**Your objective:**
Pictures aside, quote the whole listing exactly.

**Information:**
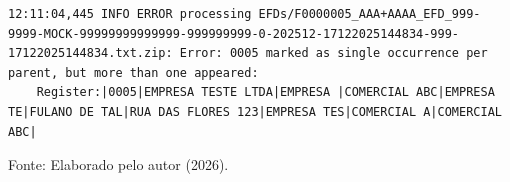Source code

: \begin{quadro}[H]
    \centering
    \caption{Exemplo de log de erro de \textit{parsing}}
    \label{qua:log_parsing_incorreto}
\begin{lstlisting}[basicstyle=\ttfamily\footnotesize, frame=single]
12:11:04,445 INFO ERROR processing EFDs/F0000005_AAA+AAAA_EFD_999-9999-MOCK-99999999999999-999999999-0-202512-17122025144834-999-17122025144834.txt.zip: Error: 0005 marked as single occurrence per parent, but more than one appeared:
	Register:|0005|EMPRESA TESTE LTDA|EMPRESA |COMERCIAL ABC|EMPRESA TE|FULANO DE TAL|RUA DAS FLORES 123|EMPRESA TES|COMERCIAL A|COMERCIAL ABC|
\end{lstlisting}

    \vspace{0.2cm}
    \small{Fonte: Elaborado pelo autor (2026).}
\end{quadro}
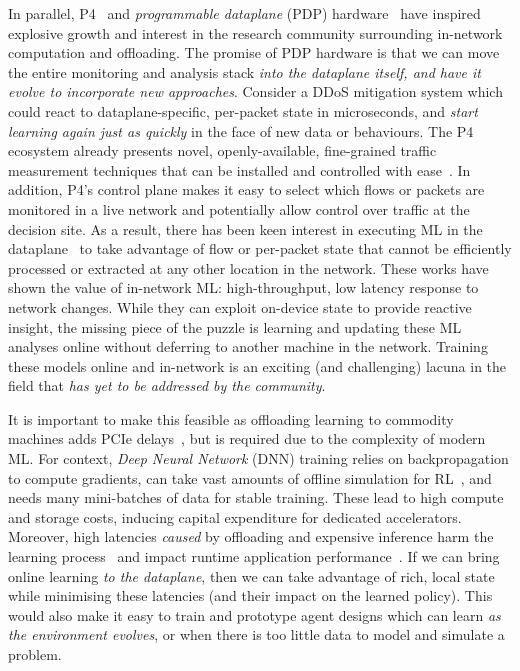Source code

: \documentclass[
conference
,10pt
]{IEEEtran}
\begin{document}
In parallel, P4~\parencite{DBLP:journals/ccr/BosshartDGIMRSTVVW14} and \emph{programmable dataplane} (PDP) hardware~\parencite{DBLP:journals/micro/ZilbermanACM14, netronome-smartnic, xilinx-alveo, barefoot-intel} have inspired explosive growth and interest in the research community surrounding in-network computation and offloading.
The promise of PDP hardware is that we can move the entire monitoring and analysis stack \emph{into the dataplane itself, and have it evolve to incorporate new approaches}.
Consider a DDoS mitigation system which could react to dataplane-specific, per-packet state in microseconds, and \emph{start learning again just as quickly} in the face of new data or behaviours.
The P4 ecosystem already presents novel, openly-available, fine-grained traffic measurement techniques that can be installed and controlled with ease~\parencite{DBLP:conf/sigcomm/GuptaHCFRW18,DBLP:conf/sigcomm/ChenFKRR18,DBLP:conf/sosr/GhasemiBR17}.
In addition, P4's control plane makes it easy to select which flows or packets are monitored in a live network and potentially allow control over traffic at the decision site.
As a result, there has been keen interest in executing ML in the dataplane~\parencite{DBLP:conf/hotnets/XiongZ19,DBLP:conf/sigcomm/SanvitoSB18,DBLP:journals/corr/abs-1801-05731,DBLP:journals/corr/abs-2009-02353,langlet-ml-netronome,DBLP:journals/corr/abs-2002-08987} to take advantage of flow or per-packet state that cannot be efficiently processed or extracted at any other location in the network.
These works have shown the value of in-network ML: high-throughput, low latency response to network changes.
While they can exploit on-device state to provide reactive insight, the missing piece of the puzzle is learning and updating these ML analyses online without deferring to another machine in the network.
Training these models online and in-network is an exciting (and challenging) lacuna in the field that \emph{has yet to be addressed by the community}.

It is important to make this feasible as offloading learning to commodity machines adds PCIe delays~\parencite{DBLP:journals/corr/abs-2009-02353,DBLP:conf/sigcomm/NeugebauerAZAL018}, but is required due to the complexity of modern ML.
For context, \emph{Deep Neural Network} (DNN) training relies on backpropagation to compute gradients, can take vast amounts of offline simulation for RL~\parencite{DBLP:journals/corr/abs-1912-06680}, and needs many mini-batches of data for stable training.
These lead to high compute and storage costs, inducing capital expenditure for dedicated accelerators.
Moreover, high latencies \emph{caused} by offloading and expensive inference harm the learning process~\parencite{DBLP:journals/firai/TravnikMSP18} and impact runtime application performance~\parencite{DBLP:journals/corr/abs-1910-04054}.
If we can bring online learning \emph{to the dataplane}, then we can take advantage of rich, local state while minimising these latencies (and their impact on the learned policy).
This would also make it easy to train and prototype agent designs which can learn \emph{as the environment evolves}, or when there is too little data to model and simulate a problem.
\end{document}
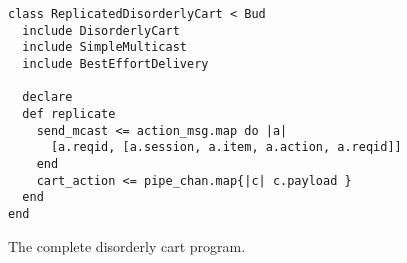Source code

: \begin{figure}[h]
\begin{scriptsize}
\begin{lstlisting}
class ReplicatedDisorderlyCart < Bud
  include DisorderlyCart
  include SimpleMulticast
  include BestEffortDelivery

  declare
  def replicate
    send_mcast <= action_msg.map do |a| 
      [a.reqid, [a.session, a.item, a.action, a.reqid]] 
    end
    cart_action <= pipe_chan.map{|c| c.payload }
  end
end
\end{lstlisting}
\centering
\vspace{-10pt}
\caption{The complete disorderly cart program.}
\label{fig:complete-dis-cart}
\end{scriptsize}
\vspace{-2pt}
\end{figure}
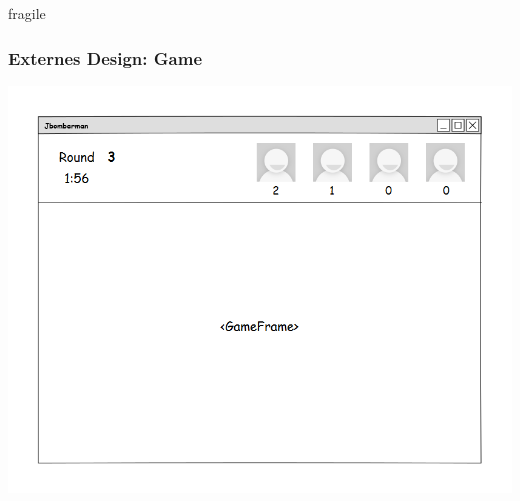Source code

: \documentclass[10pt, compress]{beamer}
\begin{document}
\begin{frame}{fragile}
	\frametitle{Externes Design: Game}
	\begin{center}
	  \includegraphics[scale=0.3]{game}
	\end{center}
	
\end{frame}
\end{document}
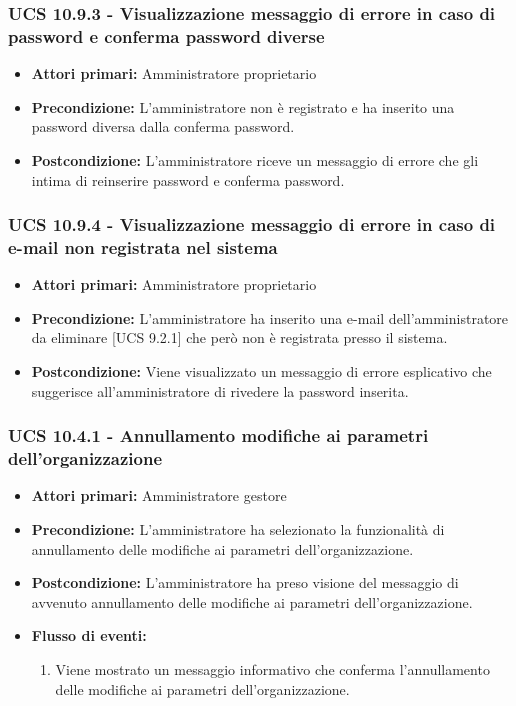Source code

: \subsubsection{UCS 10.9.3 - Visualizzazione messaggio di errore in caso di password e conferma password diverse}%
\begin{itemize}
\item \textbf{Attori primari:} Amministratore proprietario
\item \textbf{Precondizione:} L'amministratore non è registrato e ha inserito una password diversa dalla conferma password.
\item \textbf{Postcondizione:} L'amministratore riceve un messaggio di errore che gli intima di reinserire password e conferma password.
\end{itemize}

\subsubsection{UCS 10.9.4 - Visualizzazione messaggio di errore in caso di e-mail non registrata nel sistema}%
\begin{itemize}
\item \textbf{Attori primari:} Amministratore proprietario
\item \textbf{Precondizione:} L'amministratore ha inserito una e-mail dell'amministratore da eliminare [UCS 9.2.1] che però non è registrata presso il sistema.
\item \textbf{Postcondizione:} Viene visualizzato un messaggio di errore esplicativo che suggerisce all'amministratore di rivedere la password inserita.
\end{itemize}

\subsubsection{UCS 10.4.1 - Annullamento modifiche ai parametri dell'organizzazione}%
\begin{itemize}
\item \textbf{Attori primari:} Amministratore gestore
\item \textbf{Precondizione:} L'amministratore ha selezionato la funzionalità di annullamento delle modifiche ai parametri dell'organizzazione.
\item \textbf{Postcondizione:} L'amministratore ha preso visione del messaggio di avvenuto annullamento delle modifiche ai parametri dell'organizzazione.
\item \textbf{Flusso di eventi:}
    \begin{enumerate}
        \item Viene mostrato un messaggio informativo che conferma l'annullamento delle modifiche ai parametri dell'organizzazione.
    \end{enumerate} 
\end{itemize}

**Response to the task:**
Source code

: \begin{quadro}[H]
    \centering
    \caption{Exemplo de log de erro de \textit{parsing}}
    \label{qua:log_parsing_incorreto}
\begin{lstlisting}[basicstyle=\ttfamily\footnotesize, frame=single]
12:11:04,445 INFO ERROR processing EFDs/F0000005_AAA+AAAA_EFD_999-9999-MOCK-99999999999999-999999999-0-202512-17122025144834-999-17122025144834.txt.zip: Error: 0005 marked as single occurrence per parent, but more than one appeared:
	Register:|0005|EMPRESA TESTE LTDA|EMPRESA |COMERCIAL ABC|EMPRESA TE|FULANO DE TAL|RUA DAS FLORES 123|EMPRESA TES|COMERCIAL A|COMERCIAL ABC|
\end{lstlisting}

    \vspace{0.2cm}
    \small{Fonte: Elaborado pelo autor (2026).}
\end{quadro}
Source code

: \documentclass[
conference
,10pt
]{IEEEtran}
\begin{document}
In parallel, P4~\parencite{DBLP:journals/ccr/BosshartDGIMRSTVVW14} and \emph{programmable dataplane} (PDP) hardware~\parencite{DBLP:journals/micro/ZilbermanACM14, netronome-smartnic, xilinx-alveo, barefoot-intel} have inspired explosive growth and interest in the research community surrounding in-network computation and offloading.
The promise of PDP hardware is that we can move the entire monitoring and analysis stack \emph{into the dataplane itself, and have it evolve to incorporate new approaches}.
Consider a DDoS mitigation system which could react to dataplane-specific, per-packet state in microseconds, and \emph{start learning again just as quickly} in the face of new data or behaviours.
The P4 ecosystem already presents novel, openly-available, fine-grained traffic measurement techniques that can be installed and controlled with ease~\parencite{DBLP:conf/sigcomm/GuptaHCFRW18,DBLP:conf/sigcomm/ChenFKRR18,DBLP:conf/sosr/GhasemiBR17}.
In addition, P4's control plane makes it easy to select which flows or packets are monitored in a live network and potentially allow control over traffic at the decision site.
As a result, there has been keen interest in executing ML in the dataplane~\parencite{DBLP:conf/hotnets/XiongZ19,DBLP:conf/sigcomm/SanvitoSB18,DBLP:journals/corr/abs-1801-05731,DBLP:journals/corr/abs-2009-02353,langlet-ml-netronome,DBLP:journals/corr/abs-2002-08987} to take advantage of flow or per-packet state that cannot be efficiently processed or extracted at any other location in the network.
These works have shown the value of in-network ML: high-throughput, low latency response to network changes.
While they can exploit on-device state to provide reactive insight, the missing piece of the puzzle is learning and updating these ML analyses online without deferring to another machine in the network.
Training these models online and in-network is an exciting (and challenging) lacuna in the field that \emph{has yet to be addressed by the community}.

It is important to make this feasible as offloading learning to commodity machines adds PCIe delays~\parencite{DBLP:journals/corr/abs-2009-02353,DBLP:conf/sigcomm/NeugebauerAZAL018}, but is required due to the complexity of modern ML.
For context, \emph{Deep Neural Network} (DNN) training relies on backpropagation to compute gradients, can take vast amounts of offline simulation for RL~\parencite{DBLP:journals/corr/abs-1912-06680}, and needs many mini-batches of data for stable training.
These lead to high compute and storage costs, inducing capital expenditure for dedicated accelerators.
Moreover, high latencies \emph{caused} by offloading and expensive inference harm the learning process~\parencite{DBLP:journals/firai/TravnikMSP18} and impact runtime application performance~\parencite{DBLP:journals/corr/abs-1910-04054}.
If we can bring online learning \emph{to the dataplane}, then we can take advantage of rich, local state while minimising these latencies (and their impact on the learned policy).
This would also make it easy to train and prototype agent designs which can learn \emph{as the environment evolves}, or when there is too little data to model and simulate a problem.
\end{document}
Source code

: \begin{figure}[h]
\begin{scriptsize}
\begin{lstlisting}
class ReplicatedDisorderlyCart < Bud
  include DisorderlyCart
  include SimpleMulticast
  include BestEffortDelivery

  declare
  def replicate
    send_mcast <= action_msg.map do |a| 
      [a.reqid, [a.session, a.item, a.action, a.reqid]] 
    end
    cart_action <= pipe_chan.map{|c| c.payload }
  end
end
\end{lstlisting}
\centering
\vspace{-10pt}
\caption{The complete disorderly cart program.}
\label{fig:complete-dis-cart}
\end{scriptsize}
\vspace{-2pt}
\end{figure}
Source code

: \documentclass[10pt, compress]{beamer}
\begin{document}
\begin{frame}{fragile}
	\frametitle{Externes Design: Game}
	\begin{center}
	  \includegraphics[scale=0.3]{game}
	\end{center}
	
\end{frame}
\end{document}
Source code

: \subsubsection{UCS 10.9.3 - Visualizzazione messaggio di errore in caso di password e conferma password diverse}%
\begin{itemize}
\item \textbf{Attori primari:} Amministratore proprietario
\item \textbf{Precondizione:} L'amministratore non è registrato e ha inserito una password diversa dalla conferma password.
\item \textbf{Postcondizione:} L'amministratore riceve un messaggio di errore che gli intima di reinserire password e conferma password.
\end{itemize}

\subsubsection{UCS 10.9.4 - Visualizzazione messaggio di errore in caso di e-mail non registrata nel sistema}%
\begin{itemize}
\item \textbf{Attori primari:} Amministratore proprietario
\item \textbf{Precondizione:} L'amministratore ha inserito una e-mail dell'amministratore da eliminare [UCS 9.2.1] che però non è registrata presso il sistema.
\item \textbf{Postcondizione:} Viene visualizzato un messaggio di errore esplicativo che suggerisce all'amministratore di rivedere la password inserita.
\end{itemize}

\subsubsection{UCS 10.4.1 - Annullamento modifiche ai parametri dell'organizzazione}%
\begin{itemize}
\item \textbf{Attori primari:} Amministratore gestore
\item \textbf{Precondizione:} L'amministratore ha selezionato la funzionalità di annullamento delle modifiche ai parametri dell'organizzazione.
\item \textbf{Postcondizione:} L'amministratore ha preso visione del messaggio di avvenuto annullamento delle modifiche ai parametri dell'organizzazione.
\item \textbf{Flusso di eventi:}
    \begin{enumerate}
        \item Viene mostrato un messaggio informativo che conferma l'annullamento delle modifiche ai parametri dell'organizzazione.
    \end{enumerate} 
\end{itemize}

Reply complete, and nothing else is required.